Scatophagus
argus - How long can you keep them?
by W. Hering
of Cape Town, South Africa, c/o The Calypso Fish and Aquaria Club, London, England.
Aquarticles
Do you belong to the small group of lucky aquarists
who can keep these fish without any difficulty for years, or is your mortality rate so
high that you are bound to buy new ones every few months to give them another try? If you are a member of the latter group - which, in my experience, is in the majority - it will
perhaps pay you to consider to keep them in the way I do.
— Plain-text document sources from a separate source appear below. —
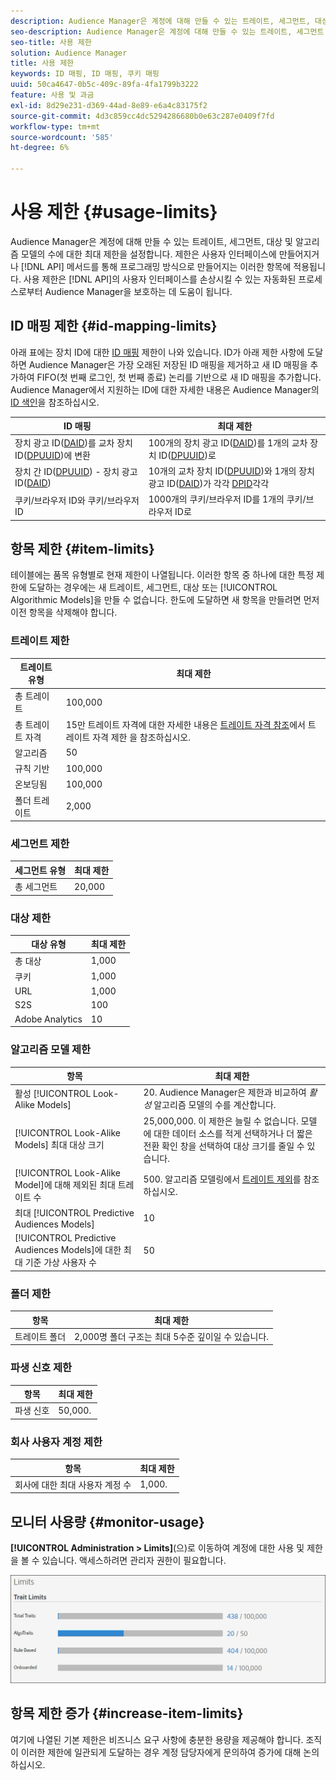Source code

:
 ```yaml
---
description: Audience Manager은 계정에 대해 만들 수 있는 트레이트, 세그먼트, 대상 및 알고리즘 모델의 수에 대한 최대 제한을 설정합니다. 사용자 인터페이스에서 만들었거나 API 메서드를 통해 프로그래밍 방식으로 만들어진 항목에 제한이 적용됩니다. 사용 제한은 API 또는 사용자 인터페이스를 손상시킬 수 있는 자동화된 프로세스로부터 Audience Manager을 보호하는 데 도움이 됩니다.
seo-description: Audience Manager은 계정에 대해 만들 수 있는 트레이트, 세그먼트, 대상 및 알고리즘 모델의 수에 대한 최대 제한을 설정합니다. 사용자 인터페이스에서 만들었거나 API 메서드를 통해 프로그래밍 방식으로 만들어진 항목에 제한이 적용됩니다. 사용 제한은 API 또는 사용자 인터페이스를 손상시킬 수 있는 자동화된 프로세스로부터 Audience Manager을 보호하는 데 도움이 됩니다.
seo-title: 사용 제한
solution: Audience Manager
title: 사용 제한
keywords: ID 매핑, ID 매핑, 쿠키 매핑
uuid: 50ca4647-0b5c-409c-89fa-4fa1799b3222
feature: 사용 및 과금
exl-id: 8d29e231-d369-44ad-8e89-e6a4c83175f2
source-git-commit: 4d3c859cc4dc5294286680b0e63c287e0409f7fd
workflow-type: tm+mt
source-wordcount: '585'
ht-degree: 6%

---
```


# 사용 제한 {#usage-limits}

Audience Manager은 계정에 대해 만들 수 있는 트레이트, 세그먼트, 대상 및 알고리즘 모델의 수에 대한 최대 제한을 설정합니다. 제한은 사용자 인터페이스에 만들어지거나 [!DNL API] 메서드를 통해 프로그래밍 방식으로 만들어지는 이러한 항목에 적용됩니다. 사용 제한은 [!DNL API]의 사용자 인터페이스를 손상시킬 수 있는 자동화된 프로세스로부터 Audience Manager을 보호하는 데 도움이 됩니다.

## ID 매핑 제한 {#id-mapping-limits}

아래 표에는 장치 ID에 대한 [ID 매핑](../../integration/sending-audience-data/batch-data-transfer-explained/id-sync-http.md) 제한이 나와 있습니다. ID가 아래 제한 사항에 도달하면 Audience Manager은 가장 오래된 저장된 ID 매핑을 제거하고 새 ID 매핑을 추가하여 FIFO(첫 번째 로그인, 첫 번째 종료) 논리를 기반으로 새 ID 매핑을 추가합니다. Audience Manager에서 지원하는 ID에 대한 자세한 내용은 Audience Manager의 [ID 색인](../../reference/ids-in-aam.md)을 참조하십시오.

| ID 매핑 | 최대 제한 |
|-----------|-------------- |
| 장치 광고 ID([DAID](../../reference/ids-in-aam.md))를 교차 장치 ID([DPUUID](../../reference/ids-in-aam.md))에 변환 | 100개의 장치 광고 ID([DAID](../../reference/ids-in-aam.md))를 1개의 교차 장치 ID([DPUUID](../../reference/ids-in-aam.md))로 |
| 장치 간 ID([DPUUID](../../reference/ids-in-aam.md)) - 장치 광고 ID([DAID](../../reference/ids-in-aam.md)) | 10개의 교차 장치 ID([DPUUID](../../reference/ids-in-aam.md))와 1개의 장치 광고 ID([DAID](../../reference/ids-in-aam.md))가 각각 [DPID](../../reference/ids-in-aam.md)각각 |
| 쿠키/브라우저 ID와 쿠키/브라우저 ID | 1000개의 쿠키/브라우저 ID를 1개의 쿠키/브라우저 ID로 |

## 항목 제한 {#item-limits}

테이블에는 품목 유형별로 현재 제한이 나열됩니다. 이러한 항목 중 하나에 대한 특정 제한에 도달하는 경우에는 새 트레이트, 세그먼트, 대상 또는 [!UICONTROL Algorithmic Models]을 만들 수 없습니다. 한도에 도달하면 새 항목을 만들려면 먼저 이전 항목을 삭제해야 합니다.

### 트레이트 제한

| 트레이트 유형 | 최대 제한 |
| -------------------------- | ------------------------------------- |
| 총 트레이트 | 100,000 |
| 총 트레이트 자격 | 15만 트레이트 자격에 대한 자세한 내용은 [트레이트 자격 참조](/help/using/features/traits/trait-and-segment-qualification-reference.md#trait-qualification-limit)에서 트레이트 자격 제한 을 참조하십시오. |
| 알고리즘 | 50 |
| 규칙 기반 | 100,000 |
| 온보딩됨 | 100,000 |
| 폴더 트레이트 | 2,000 |

### 세그먼트 제한

| 세그먼트 유형 | 최대 제한 |
| -------------- | ------------- |
| 총 세그먼트 | 20,000 |

### 대상 제한

| 대상 유형 | 최대 제한 |
| ------------------ | ------------- |
| 총 대상 | 1,000 |
| 쿠키 | 1,000 |
| URL | 1,000 |
| S2S | 100 |
| Adobe Analytics | 10 |

### 알고리즘 모델 제한

| 항목 | 최대 제한 |
| -------- | ----- |
| 활성 [!UICONTROL Look-Alike Models] | 20. Audience Manager은 제한과 비교하여 *활성* 알고리즘 모델의 수를 계산합니다. |
| [!UICONTROL Look-Alike Models] 최대 대상 크기 | 25,000,000.  이 제한은 늘릴 수 없습니다. 모델에 대한 데이터 소스를 적게 선택하거나 더 짧은 전환 확인 창을 선택하여 대상 크기를 줄일 수 있습니다. |
| [!UICONTROL Look-Alike Model]에 대해 제외된 최대 트레이트 수 | 500. 알고리즘 모델링에서 [트레이트 제외](/help/using/features/algorithmic-models/trait-exclusion-algo-models.md)를 참조하십시오. |
| 최대 [!UICONTROL Predictive Audiences Models] | 10 |
| [!UICONTROL Predictive Audiences Models]에 대한 최대 기준 가상 사용자 수 | 50 |

### 폴더 제한

| 항목 | 최대 제한 |
| ------------- | ------------------ |
| 트레이트 폴더 | 2,000명  폴더 구조는 최대 5수준 깊이일 수 있습니다. |

### 파생 신호 제한

| 항목 | 최대 제한 |
| --------------- | ------------- |
| 파생 신호 | 50,000. |

### 회사 사용자 계정 제한

| 항목 | 최대 제한 |
| ----------- | ------------- |
| 회사에 대한 최대 사용자 계정 수 | 1,000. |

## 모니터 사용량 {#monitor-usage}

**[!UICONTROL Administration > Limits]**(으)로 이동하여 계정에 대한 사용 및 제한을 볼 수 있습니다. 액세스하려면 관리자 권한이 필요합니다.

![사용 제한 이미지](assets/usage-limits.png)

## 항목 제한 증가 {#increase-item-limits}

여기에 나열된 기본 제한은 비즈니스 요구 사항에 충분한 용량을 제공해야 합니다. 조직이 이러한 제한에 일관되게 도달하는 경우 계정 담당자에게 문의하여 증가에 대해 논의하십시오.
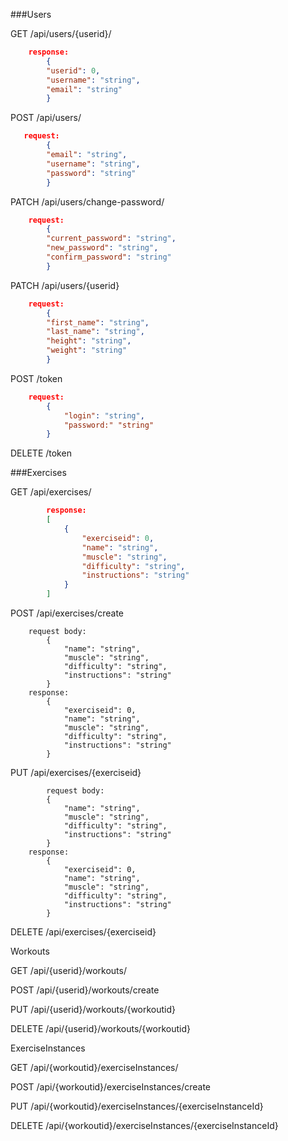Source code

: ###Users

GET  /api/users/{userid}/
```json
    response:
        {
        "userid": 0,
        "username": "string",
        "email": "string"
        }
```

POST /api/users/
```json
   request:
        {
        "email": "string",
        "username": "string",
        "password": "string"
        }
```
PATCH /api/users/change-password/
```json
    request:
        {
        "current_password": "string",
        "new_password": "string",
        "confirm_password": "string"
        }
```
PATCH /api/users/{userid}
```json
    request:
        {
        "first_name": "string",
        "last_name": "string",
        "height": "string",
        "weight": "string"
        }
```
POST /token
```json
    request:
        {
            "login": "string",
            "password:" "string"
        }
```
DELETE /token

###Exercises

GET  /api/exercises/
```json
        response:
        [
            {
                "exerciseid": 0,
                "name": "string",
                "muscle": "string",
                "difficulty": "string",
                "instructions": "string"
            }
        ]
```
POST /api/exercises/create

        request body:
            {
                "name": "string",
                "muscle": "string",
                "difficulty": "string",
                "instructions": "string"
            }
        response:
            {
                "exerciseid": 0,
                "name": "string",
                "muscle": "string",
                "difficulty": "string",
                "instructions": "string"
            }
PUT /api/exercises/{exerciseid}

            request body:
            {
                "name": "string",
                "muscle": "string",
                "difficulty": "string",
                "instructions": "string"
            }
        response:
            {
                "exerciseid": 0,
                "name": "string",
                "muscle": "string",
                "difficulty": "string",
                "instructions": "string"
            }

DELETE /api/exercises/{exerciseid}

Workouts

GET  /api/{userid}/workouts/

POST /api/{userid}/workouts/create

PUT /api/{userid}/workouts/{workoutid}

DELETE /api/{userid}/workouts/{workoutid}


ExerciseInstances

GET  /api/{workoutid}/exerciseInstances/

POST /api/{workoutid}/exerciseInstances/create

PUT /api/{workoutid}/exerciseInstances/{exerciseInstanceId}

DELETE /api/{workoutid}/exerciseInstances/{exerciseInstanceId}
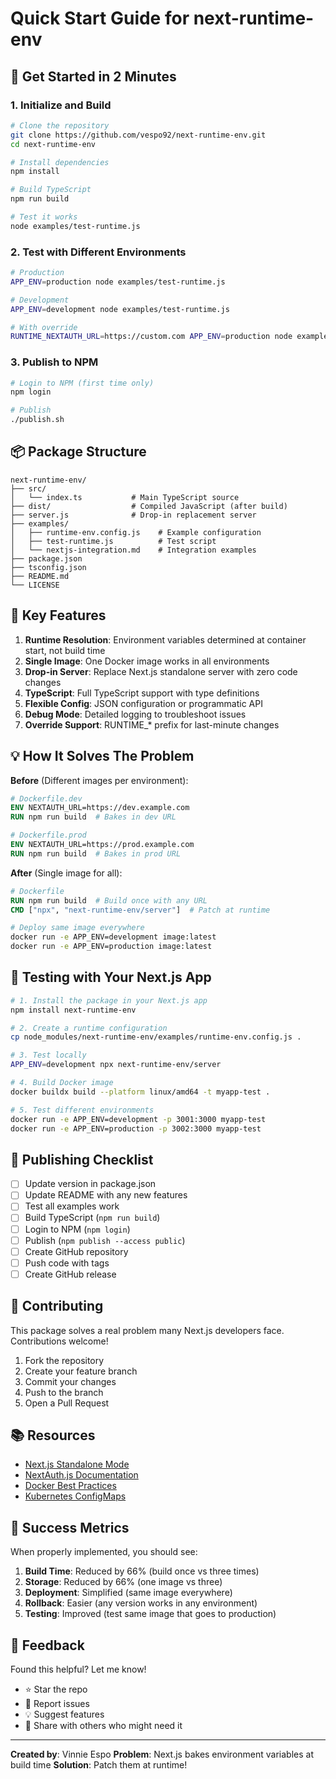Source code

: # Quick Start Guide for next-runtime-env

## 🚀 Get Started in 2 Minutes

### 1. Initialize and Build

```bash
# Clone the repository
git clone https://github.com/vespo92/next-runtime-env.git
cd next-runtime-env

# Install dependencies
npm install

# Build TypeScript
npm run build

# Test it works
node examples/test-runtime.js
```

### 2. Test with Different Environments

```bash
# Production
APP_ENV=production node examples/test-runtime.js

# Development
APP_ENV=development node examples/test-runtime.js

# With override
RUNTIME_NEXTAUTH_URL=https://custom.com APP_ENV=production node examples/test-runtime.js
```

### 3. Publish to NPM

```bash
# Login to NPM (first time only)
npm login

# Publish
./publish.sh
```

## 📦 Package Structure

```
next-runtime-env/
├── src/
│   └── index.ts           # Main TypeScript source
├── dist/                  # Compiled JavaScript (after build)
├── server.js              # Drop-in replacement server
├── examples/
│   ├── runtime-env.config.js    # Example configuration
│   ├── test-runtime.js          # Test script
│   └── nextjs-integration.md    # Integration examples
├── package.json
├── tsconfig.json
├── README.md
└── LICENSE
```

## 🎯 Key Features

1. **Runtime Resolution**: Environment variables determined at container start, not build time
2. **Single Image**: One Docker image works in all environments
3. **Drop-in Server**: Replace Next.js standalone server with zero code changes
4. **TypeScript**: Full TypeScript support with type definitions
5. **Flexible Config**: JSON configuration or programmatic API
6. **Debug Mode**: Detailed logging to troubleshoot issues
7. **Override Support**: RUNTIME_* prefix for last-minute changes

## 💡 How It Solves The Problem

**Before** (Different images per environment):
```dockerfile
# Dockerfile.dev
ENV NEXTAUTH_URL=https://dev.example.com
RUN npm run build  # Bakes in dev URL

# Dockerfile.prod  
ENV NEXTAUTH_URL=https://prod.example.com
RUN npm run build  # Bakes in prod URL
```

**After** (Single image for all):
```dockerfile
# Dockerfile
RUN npm run build  # Build once with any URL
CMD ["npx", "next-runtime-env/server"]  # Patch at runtime
```

```bash
# Deploy same image everywhere
docker run -e APP_ENV=development image:latest
docker run -e APP_ENV=production image:latest
```

## 🔧 Testing with Your Next.js App

```bash
# 1. Install the package in your Next.js app
npm install next-runtime-env

# 2. Create a runtime configuration
cp node_modules/next-runtime-env/examples/runtime-env.config.js .

# 3. Test locally
APP_ENV=development npx next-runtime-env/server

# 4. Build Docker image
docker buildx build --platform linux/amd64 -t myapp-test .

# 5. Test different environments
docker run -e APP_ENV=development -p 3001:3000 myapp-test
docker run -e APP_ENV=production -p 3002:3000 myapp-test
```

## 📝 Publishing Checklist

- [ ] Update version in package.json
- [ ] Update README with any new features
- [ ] Test all examples work
- [ ] Build TypeScript (`npm run build`)
- [ ] Login to NPM (`npm login`)
- [ ] Publish (`npm publish --access public`)
- [ ] Create GitHub repository
- [ ] Push code with tags
- [ ] Create GitHub release

## 🤝 Contributing

This package solves a real problem many Next.js developers face. Contributions welcome!

1. Fork the repository
2. Create your feature branch
3. Commit your changes
4. Push to the branch
5. Open a Pull Request

## 📚 Resources

- [Next.js Standalone Mode](https://nextjs.org/docs/app/api-reference/next-config-js/output)
- [NextAuth.js Documentation](https://next-auth.js.org/)
- [Docker Best Practices](https://docs.docker.com/develop/dev-best-practices/)
- [Kubernetes ConfigMaps](https://kubernetes.io/docs/concepts/configuration/configmap/)

## 🎉 Success Metrics

When properly implemented, you should see:

1. **Build Time**: Reduced by 66% (build once vs three times)
2. **Storage**: Reduced by 66% (one image vs three)
3. **Deployment**: Simplified (same image everywhere)
4. **Rollback**: Easier (any version works in any environment)
5. **Testing**: Improved (test same image that goes to production)

## 💬 Feedback

Found this helpful? Let me know!
- ⭐ Star the repo
- 🐛 Report issues
- 💡 Suggest features
- 📢 Share with others who might need it

---

**Created by**: Vinnie Espo
**Problem**: Next.js bakes environment variables at build time
**Solution**: Patch them at runtime!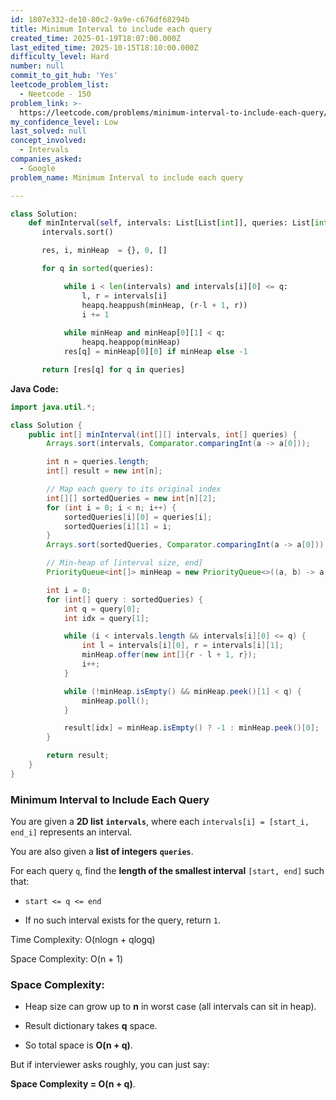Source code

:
 ```yaml
---
id: 1807e332-de10-80c2-9a9e-c676df68294b
title: Minimum Interval to include each query
created_time: 2025-01-19T18:07:00.000Z
last_edited_time: 2025-10-15T18:10:00.000Z
difficulty_level: Hard
number: null
commit_to_git_hub: 'Yes'
leetcode_problem_list:
  - Neetcode - 150
problem_link: >-
  https://leetcode.com/problems/minimum-interval-to-include-each-query/description/
my_confidence_level: Low
last_solved: null
concept_involved:
  - Intervals
companies_asked:
  - Google
problem_name: Minimum Interval to include each query

---
```


```python
class Solution:
    def minInterval(self, intervals: List[List[int]], queries: List[int]) -> List[int]:
       intervals.sort()

       res, i, minHeap  = {}, 0, []

       for q in sorted(queries):

            while i < len(intervals) and intervals[i][0] <= q: 
                l, r = intervals[i]
                heapq.heappush(minHeap, (r-l + 1, r)) 
                i += 1
            
            while minHeap and minHeap[0][1] < q:
                heapq.heappop(minHeap)
            res[q] = minHeap[0][0] if minHeap else -1

       return [res[q] for q in queries]
```

**Java Code:**

```java
import java.util.*;

class Solution {
    public int[] minInterval(int[][] intervals, int[] queries) {
        Arrays.sort(intervals, Comparator.comparingInt(a -> a[0]));

        int n = queries.length;
        int[] result = new int[n];

        // Map each query to its original index
        int[][] sortedQueries = new int[n][2];
        for (int i = 0; i < n; i++) {
            sortedQueries[i][0] = queries[i];
            sortedQueries[i][1] = i;
        }
        Arrays.sort(sortedQueries, Comparator.comparingInt(a -> a[0]));

        // Min-heap of [interval size, end]
        PriorityQueue<int[]> minHeap = new PriorityQueue<>((a, b) -> a[0] - b[0]);

        int i = 0;
        for (int[] query : sortedQueries) {
            int q = query[0];
            int idx = query[1];

            while (i < intervals.length && intervals[i][0] <= q) {
                int l = intervals[i][0], r = intervals[i][1];
                minHeap.offer(new int[]{r - l + 1, r});
                i++;
            }

            while (!minHeap.isEmpty() && minHeap.peek()[1] < q) {
                minHeap.poll();
            }

            result[idx] = minHeap.isEmpty() ? -1 : minHeap.peek()[0];
        }

        return result;
    }
}

```

### **Minimum Interval to Include Each Query**

You are given a **2D list** **`intervals`**, where each `intervals[i] = [start_i, end_i]` represents an interval.

You are also given a **list of integers** **`queries`**.

For each query `q`, find the **length of the smallest interval** `[start, end]` such that:

*   `start <= q <= end`

*   If no such interval exists for the query, return `1`.

Time Complexity: O(nlogn + qlogq)

Space Complexity:  O(n + 1)

### **Space Complexity**:

*   Heap size can grow up to **n** in worst case (all intervals can sit in heap).

*   Result dictionary takes **q** space.

*   So total space is **O(n + q)**.

But if interviewer asks roughly, you can just say:

**Space Complexity = O(n + q)**.
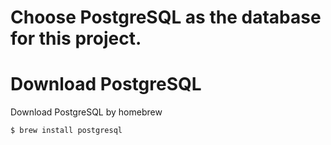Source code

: # Choose PostgreSQL as the database for this project.

# Download PostgreSQL

Download PostgreSQL by homebrew
```
$ brew install postgresql
```
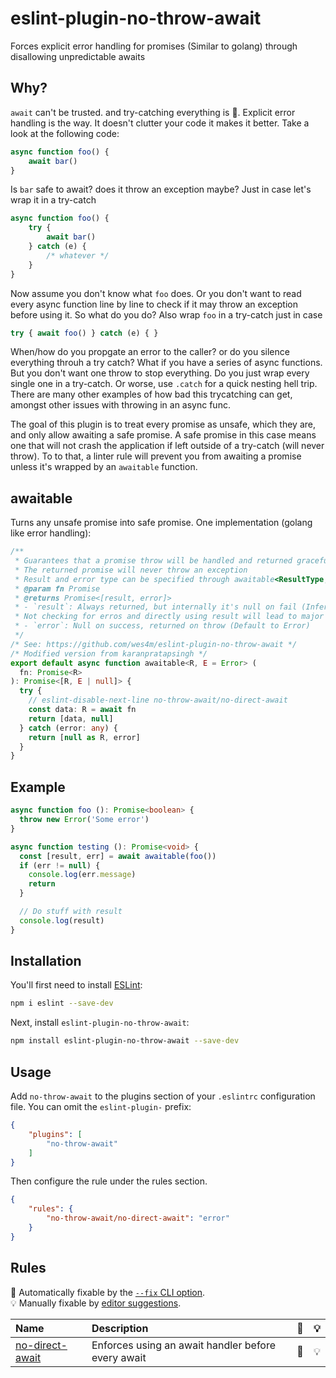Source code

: # eslint-plugin-no-throw-await

Forces explicit error handling for promises (Similar to golang) through disallowing unpredictable awaits

## Why?

`await` can't be trusted. and try-catching everything is 💩. Explicit error handling is the way. It doesn't clutter your code it makes it better. Take a look at the following code:
```typescript
async function foo() {
    await bar()
}
```
Is `bar` safe to await? does it throw an exception maybe? Just in case let's wrap it in a try-catch
```typescript
async function foo() {
    try {
        await bar()
    } catch (e) {
        /* whatever */
    }
}
```
Now assume you don't know what `foo` does. Or you don't want to read every async function line by line to check if it may throw an exception before using it. So what do you do? Also wrap `foo` in a try-catch just in case
```typescript
try { await foo() } catch (e) { }
```
When/how do you propgate an error to the caller? or do you silence everything throuh a try catch? What if you have a series of async functions. But you don't want one throw to stop everything. Do you just wrap every single one in a try-catch. Or worse, use `.catch` for a quick nesting hell trip. There are many other examples of how bad this trycatching can get, amongst other issues with throwing in an async func.

The goal of this plugin is to treat every promise as unsafe, which they are, and only allow awaiting a safe promise. A safe promise in this case means one that will not crash the application if left outside of a try-catch (will never throw). To to that, a linter rule will prevent you from awaiting a promise unless it's wrapped by an `awaitable` function.

## awaitable
Turns any unsafe promise into safe promise. One implementation (golang like error handling):
```typescript
/**
 * Guarantees that a promise throw will be handled and returned gracefully as an error if any
 * The returned promise will never throw an exception
 * Result and error type can be specified through awaitable<ResultType, ErrorType>
 * @param fn Promise
 * @returns Promise<[result, error]>
 * - `result`: Always returned, but internally it's null on fail (Infered type of `fn`)
 * Not checking for erros and directly using result will lead to major issues. Always check error.
 * - `error`: Null on success, returned on throw (Default to Error)
 */
/* See: https://github.com/wes4m/eslint-plugin-no-throw-await */
/* Modified version from karanpratapsingh */
export default async function awaitable<R, E = Error> (
  fn: Promise<R>
): Promise<[R, E | null]> {
  try {
    // eslint-disable-next-line no-throw-await/no-direct-await
    const data: R = await fn
    return [data, null]
  } catch (error: any) {
    return [null as R, error]
  }
}
```

## Example
```typescript
async function foo (): Promise<boolean> {
  throw new Error('Some error')
}

async function testing (): Promise<void> {
  const [result, err] = await awaitable(foo())
  if (err != null) {
    console.log(err.message)
    return
  }

  // Do stuff with result
  console.log(result)
}
```


## Installation

You'll first need to install [ESLint](https://eslint.org/):

```sh
npm i eslint --save-dev
```

Next, install `eslint-plugin-no-throw-await`:

```sh
npm install eslint-plugin-no-throw-await --save-dev
```

## Usage

Add `no-throw-await` to the plugins section of your `.eslintrc` configuration file. You can omit the `eslint-plugin-` prefix:

```json
{
    "plugins": [
        "no-throw-await"
    ]
}
```


Then configure the rule under the rules section.

```json
{
    "rules": {
        "no-throw-await/no-direct-await": "error"
    }
}
```

## Rules

<!-- begin auto-generated rules list -->

🔧 Automatically fixable by the [`--fix` CLI option](https://eslint.org/docs/user-guide/command-line-interface#--fix).\
💡 Manually fixable by [editor suggestions](https://eslint.org/docs/developer-guide/working-with-rules#providing-suggestions).

| Name                                             | Description                                        | 🔧 | 💡 |
| :----------------------------------------------- | :------------------------------------------------- | :- | :- |
| [no-direct-await](docs/rules/no-direct-await.md) | Enforces using an await handler before every await | 🔧 | 💡 |

<!-- end auto-generated rules list -->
Scats are common inhabitants of estuarine
waters of Malaysia but also occur as landlocked populations in fresh water far from the
sea. According to information I have had, most of these fish are caught in brackish water
along the coast, thus saving the expense of long transport to sea or air ports. Until the
time of shipment they are kept in natural brackish water, but afterwards they are
transferred to fresh water, sometimes with added salt, sometimes without. No wonder that
quite a number of them are already in a bad state before they land in your tank.
If you are lucky, you might unwittingly become the owner of scats
caught in freshwater. In this case you probably will have no problems at all and are even
able to give good advice to your unlucky fellow aquarists, unfortunately not helping them
very much.
It has been said that
scats must he kept in hard, alkaline and slightly saline water: for
this reason it is commonly advised to add some table salt to the water. Nothing could
be more wrong, because most of the scats are not dying because of low salinity.
Aquarists often find that the addition of salt does not have any beneficial effect on
their fish at all.

Mostly the
mortality is due to two factors, viz.:
1. The
wrong percentage ratio of magnesium to
calcium water.
- In sea
water: Magnesium approx. 1,294 p.p.m., Calcium
413 p.p.m.
- In local (Cape Town) average tap water: Magnesium 2 - 5p.p.m., Calcium 9 - 15p.p.m.
Therefore I rectify
somewhat by increasing the magnesium content by adding two teaspoons of Magnesium
sulphate (Epsom Salts) to every four to five gallons of tap water.
2. Phenol poisoning.
Phenol is a slow acting nerve poison. Symptoms,
therefore, are: nervousness, convulsions, the fish dart wildly around the tank and are
very frightened. In fact they may become so agitated that they ram their heads against
rocks and glass, and even shoot downwards at high speed to bury their heads deeply in the
sand. Phenol formation can be observed even in well kept tanks four to eight hours after
feeding. Scats are far more sensitive to it than any other fish and accumulate the poison
in their tissues.
To prevent phenol poisoning
I use an activated charcoal filter. One pint of this charcoal in a five gallon tank
occupied by two scats remains active for four to six weeks.
"Pressure
Disease".
Further, mention must be made that in the
first weeks, before the fish are fully acclimatised, they may suffer from the so-called
Pressure Disease. In this condition the
tissue and blood of the fish are flooded with water because of the difference in
osmotic pressure between the inner and outer medium.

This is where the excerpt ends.